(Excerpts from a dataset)
──────────────────────────────

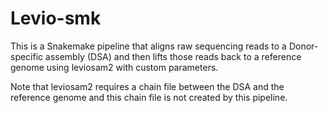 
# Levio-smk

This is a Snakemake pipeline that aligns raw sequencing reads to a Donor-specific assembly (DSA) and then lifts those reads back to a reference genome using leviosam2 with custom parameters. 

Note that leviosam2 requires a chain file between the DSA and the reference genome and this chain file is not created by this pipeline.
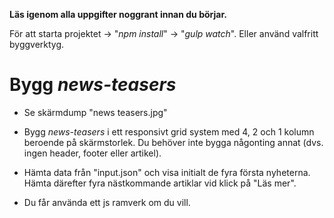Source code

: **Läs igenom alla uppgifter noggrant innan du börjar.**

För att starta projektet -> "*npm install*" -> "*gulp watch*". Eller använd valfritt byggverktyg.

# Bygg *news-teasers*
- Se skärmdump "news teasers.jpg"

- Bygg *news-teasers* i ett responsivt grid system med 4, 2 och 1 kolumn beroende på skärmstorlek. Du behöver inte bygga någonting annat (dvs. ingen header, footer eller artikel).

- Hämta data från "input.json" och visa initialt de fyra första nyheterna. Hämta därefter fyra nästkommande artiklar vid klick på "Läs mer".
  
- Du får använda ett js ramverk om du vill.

──────────────────────────────

**Exercise goal:** Your answer must be a copy of every line in the data above that holds the string "teasers".

**Answer to the problem:**
# Bygg *news-teasers*
- Se skärmdump "news teasers.jpg"
- Bygg *news-teasers* i ett responsivt grid system med 4, 2 och 1 kolumn beroende på skärmstorlek. Du behöver inte bygga någonting annat (dvs. ingen header, footer eller artikel).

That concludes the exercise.